This Friday Night at 6pm we will be hosting a Passover Sedar which is a family friendly service as part of dinner that tells the story of the Jewish People’s escape from slavery and the importance of freedom and justice for everyone at all times. And Sunday April 15th I will be participating in our local interfaith Yom HaShoah Service at the Tri-Cities Jewish Center in Rock Island, retelling the story of the Holocaust in hopes that with remembering it will not happen again. It is important to remember, but it is not enough to remember, as we have still allowed genocide to continue in our world.
So what do I think? Would I have forgiven that SS Officer. It is easier to think about this some 60+ years later then in the moment especially not ever having experienced that degree of hardship. The farther we get away from events in time even in our own life over time we grow, over time we have other experiences to give our suffering context and over time we look to make meaning of our suffering. But in the present moment during intense suffering, I cannot imagine forgiving that SS officer. Often being silent, and holding one’s tongue is all we can due in the present moment as we sort through our emotions and feelings
I think back in my life, I think of people who harmed me either physically, or emotionally whether personally, in business or in Ministry. Time doesn’t heal all wounds. Sometimes you just have to carry your grief with you. I don’t believe I formally or consciously forgave or forgot those people. I instead learned to protect myself from harm. I think that is important. Cheap grace as we have seen in this world, can lead to ongoing abuse. Forgiveness, thoughts and prayers didn’t save those student from being slaughtered. It is not about forgiving others that mattered to me, It is not my duty to forgive others for their sins. It is my duty to be reconciled with myself, and become aware of my emotions so that I can realize what is real risk, and what is just fear of past events rising up within me.
The question is, knowing what we know, having suffered, how are we going to live in the world.
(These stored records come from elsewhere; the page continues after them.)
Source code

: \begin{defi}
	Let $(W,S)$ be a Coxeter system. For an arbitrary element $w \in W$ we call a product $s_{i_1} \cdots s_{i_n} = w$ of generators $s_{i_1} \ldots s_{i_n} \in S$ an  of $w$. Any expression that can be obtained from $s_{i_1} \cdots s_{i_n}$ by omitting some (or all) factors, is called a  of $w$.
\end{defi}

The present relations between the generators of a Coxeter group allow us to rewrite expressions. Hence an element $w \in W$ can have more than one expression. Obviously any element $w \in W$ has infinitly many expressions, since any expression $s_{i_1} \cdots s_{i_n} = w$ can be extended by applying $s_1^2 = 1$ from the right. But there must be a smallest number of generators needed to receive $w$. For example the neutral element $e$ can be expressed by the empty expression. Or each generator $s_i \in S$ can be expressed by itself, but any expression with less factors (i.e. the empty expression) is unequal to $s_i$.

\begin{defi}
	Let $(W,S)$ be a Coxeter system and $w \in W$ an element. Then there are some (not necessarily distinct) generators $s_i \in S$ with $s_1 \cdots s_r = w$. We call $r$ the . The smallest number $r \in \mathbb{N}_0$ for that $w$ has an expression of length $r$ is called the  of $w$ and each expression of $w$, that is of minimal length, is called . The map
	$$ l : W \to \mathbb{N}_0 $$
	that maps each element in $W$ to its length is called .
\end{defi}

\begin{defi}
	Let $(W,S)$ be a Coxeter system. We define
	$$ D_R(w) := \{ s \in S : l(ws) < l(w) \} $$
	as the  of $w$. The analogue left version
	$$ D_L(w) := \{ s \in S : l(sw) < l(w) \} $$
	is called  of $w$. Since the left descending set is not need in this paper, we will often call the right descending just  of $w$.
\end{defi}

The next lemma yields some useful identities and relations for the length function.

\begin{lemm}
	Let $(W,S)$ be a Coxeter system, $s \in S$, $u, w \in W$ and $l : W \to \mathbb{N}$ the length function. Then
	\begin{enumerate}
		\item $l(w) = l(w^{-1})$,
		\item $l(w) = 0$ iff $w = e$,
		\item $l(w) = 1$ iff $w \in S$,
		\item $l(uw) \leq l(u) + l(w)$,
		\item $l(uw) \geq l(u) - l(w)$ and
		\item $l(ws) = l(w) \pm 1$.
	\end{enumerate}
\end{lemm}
Are we going to seek vengeance, or will we find compassion for others who suffer, Are we going to hold a grudge or are we going to seek restoration with the world. So I think silence was ok. Karl’s acts were between him and his conscience and his idea of God. And Wiesenthal’s were with his own conscience. After the war Wiesenthal went forth and tried to create a world filled with justice.
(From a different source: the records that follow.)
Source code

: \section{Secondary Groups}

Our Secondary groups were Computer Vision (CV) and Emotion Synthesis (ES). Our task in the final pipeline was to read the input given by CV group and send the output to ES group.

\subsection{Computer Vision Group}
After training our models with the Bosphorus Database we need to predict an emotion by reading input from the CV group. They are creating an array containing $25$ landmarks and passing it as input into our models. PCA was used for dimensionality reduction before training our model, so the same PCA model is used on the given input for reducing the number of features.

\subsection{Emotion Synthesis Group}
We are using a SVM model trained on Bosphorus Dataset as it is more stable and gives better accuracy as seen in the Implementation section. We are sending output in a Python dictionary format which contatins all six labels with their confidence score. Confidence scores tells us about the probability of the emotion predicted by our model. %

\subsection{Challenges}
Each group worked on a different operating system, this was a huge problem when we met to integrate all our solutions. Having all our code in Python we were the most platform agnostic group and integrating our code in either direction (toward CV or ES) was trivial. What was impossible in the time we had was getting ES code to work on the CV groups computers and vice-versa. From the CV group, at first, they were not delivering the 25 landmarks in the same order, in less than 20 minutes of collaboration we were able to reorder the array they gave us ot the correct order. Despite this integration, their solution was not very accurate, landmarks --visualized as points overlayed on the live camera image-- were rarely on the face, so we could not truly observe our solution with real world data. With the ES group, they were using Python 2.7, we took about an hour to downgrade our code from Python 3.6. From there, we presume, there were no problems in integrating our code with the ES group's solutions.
It is funny, I was much more comfortable with his not forgiving Karl then I was in his lying to Karl’s mother. He lied, in an act of compassion to alleviate her pain. No parent wants to imagine that their children are capable of what was done. Sometimes it is important to learn the truth. Not just our imagined truth. Because sometimes we need to realize our perspective or our supposed pain or our illusion of superiority was caused by circumstances and understanding we are not even aware of. Often on Facebook, I see people complain about things that I think, well that doesn’t seem that bad. Whenever I say that, I catch myself. I try to remember when I have been harmed and felt no one would recognize or understand it. And so I stop myself, and I listen.
And I try to learn about what I don’t know, and perspectives I have not experienced. Sometimes just listening to others can be an act of restoration.
Lastly, I also have to ask of myself. What about when my actions have whether intentionally or unintentionally cause harm to someone. If its unintentional, sometimes I recognize it immediately, and although I may ask for forgiveness, what I really want is repaired relationships. To repair relationships, changed actions, listening, understanding and  are required as well.  Sometimes I don’t recognize the unintentional pain, and only find out much later after much resentment has built up. I wish in those circumstances we would have been in better relationship so the people would share their pain, so at least there would have been a chance at restoration, but I understand, sometimes people need time to heal. Lastly, the hardest is when I have to take action that intentionally I know will cause someone emotional pain. It is painful to me when it happens. The truth is you cant please all the people all the time. I try to be transparent so everyone knows why I make the decisions I make, to help people understand that every decision I make is for the greater good of the whole community.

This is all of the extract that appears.